Thursday night, it was God's sense of humor: The days have been running in the low 80s here and Thursday decided to cloud over. Gray skies and grumbling clouds covered our area, and I watched eagerly for signs of rain. The construction on the house has been done for awhile, and most of the last few pieces were finally complete, including the cushion in the window seat. I wanted a thunderstorm, so I could sit up there and watch. (Summer days are not good ones for sitting in that spot.)

By late afternoon, the sky was incredibly dark and it looked like I could touch the clouds if I just stood on tiptoe. Surely it would rain!
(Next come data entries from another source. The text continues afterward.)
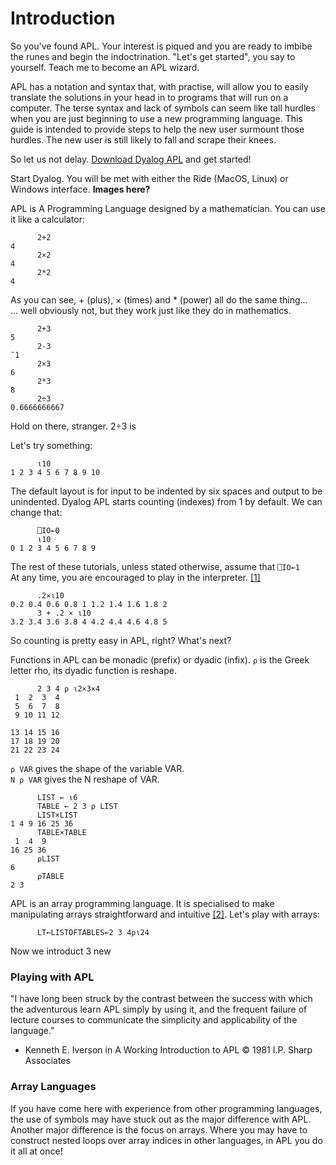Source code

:# Introduction
So you've found APL. Your interest is piqued and you are ready to imbibe the runes and begin the indoctrination.
"Let's get started", you say to yourself. Teach me to become an APL wizard.

APL has a notation and syntax that, with practise, will allow you to easily translate the solutions in your head in to programs that will run on a computer.
The terse syntax and lack of symbols can seem like tall hurdles when you are just beginning to use a new programming language. This guide is intended to provide steps to help the new user surmount those hurdles. The new user is still likely to fall and scrape their knees.

So let us not delay. [Download Dyalog APL](https://www.dyalog.com/download-zone.htm) and get started!

Start Dyalog. You will be met with either the Ride (MacOS, Linux) or Windows interface.
**Images here?**

APL is A Programming Language designed by a mathematician. You can use it like a calculator:
```APL
      2+2
4
      2×2
4
      2*2
4
```
As you can see, + (plus), × (times) and * (power) all do the same thing...  
... well obviously not, but they work just like they do in mathematics.
```APL
      2+3
5
      2-3
¯1
      2×3
6
      2*3
8
      2÷3
0.6666666667
```
Hold on there, stranger. 2÷3 is 

Let's try something:
```APL
      ⍳10
1 2 3 4 5 6 7 8 9 10
```
The default layout is for input to be indented by six spaces and output to be unindented. 
Dyalog APL starts counting (indexes) from 1 by default. We can change that:
```APL
      ⎕IO←0
      ⍳10
0 1 2 3 4 5 6 7 8 9
```
The rest of these tutorials, unless stated otherwise, assume that ```⎕IO←1```  
At any time, you are encouraged to play in the interpreter. [[1]](#playing-with-apl)
```APL
      .2×⍳10
0.2 0.4 0.6 0.8 1 1.2 1.4 1.6 1.8 2
      3 + .2 × ⍳10
3.2 3.4 3.6 3.8 4 4.2 4.4 4.6 4.8 5
```  
  
So counting is pretty easy in APL, right? What's next?  

Functions in APL can be monadic (prefix) or dyadic (infix).
```⍴``` is the Greek letter rho, its dyadic function is reshape.
```APL
      2 3 4 ⍴ ⍳2×3×4
 1  2  3  4
 5  6  7  8
 9 10 11 12
           
13 14 15 16
17 18 19 20
21 22 23 24
```
```⍴ VAR``` gives the shape of the variable VAR.  
```N ⍴ VAR``` gives the N reshape of VAR.  
```APL
      LIST ← ⍳6
      TABLE ← 2 3 ⍴ LIST
      LIST×LIST
1 4 9 16 25 36
      TABLE×TABLE
 1  4  9
16 25 36
      ⍴LIST
6
      ⍴TABLE
2 3
```

APL is an array programming language. It is specialised to make manipulating arrays straightforward and intuitive [[2]](#Array-languages). Let's play with arrays:   
```APL
      LT←LISTOFTABLES←2 3 4⍴⍳24
```
Now we introduct 3 new 
### Playing with APL
"I have long been struck by the contrast between the success with which the adventurous learn APL simply by using it, and the frequent failure of lecture courses to communicate the simplicity and applicability of the language."  
- Kenneth E. Iverson in A Working Introduction to APL © 1981 I.P. Sharp Associates

### Array Languages
If you have come here with experience from other programming languages, the use of symbols may have stuck out as the major difference with APL. Another major difference is the focus on arrays. Where you may have to construct nested loops over array indices in other languages, in APL you do it all at once!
I did household chores and some computer gaming while I waited. And waited. And waited. (Here's where God's sense of humor comes in.)

At last, the first raindrops splattered on the dusty pavement outside. I ran to the Fox Room to sit in my new window seat...  And realized the sun had set. It was dark outside!

I sat in my window anyway, and did see some lightning, but though I heard the drops hit the window, I never did see it rain.

And Friday night, it was my sense of humor: I needed to call Harry because the guy with him needed to call his wife for a personal crisis. So I got out the hotel list and looked up the number. (They're in Germany.) Holiday Inn. Cool. I dialed the very-long number and heard the odd buzz of the European phone ringing.

"Gluten Morgan," she said, along with a lot of other stuff I couldn't come close to pronouncing. (I'm sure these two aren't right, either, but that's what my American ears heard.)

"Hi," I wisely offered. "I need to speak with my husband. Do you speak English?"

"Yes?" she said, clearly, with an accent, and with the question mark. Still, I was overjoyed to understand the word.

"Oh, good. My husband's name is Harry Hakala H A K A L A. Can I speak with him?"

There followed a very long silence which probably cost me more than a gallon of gas. Then, hesitantly, "Is he not in your room?"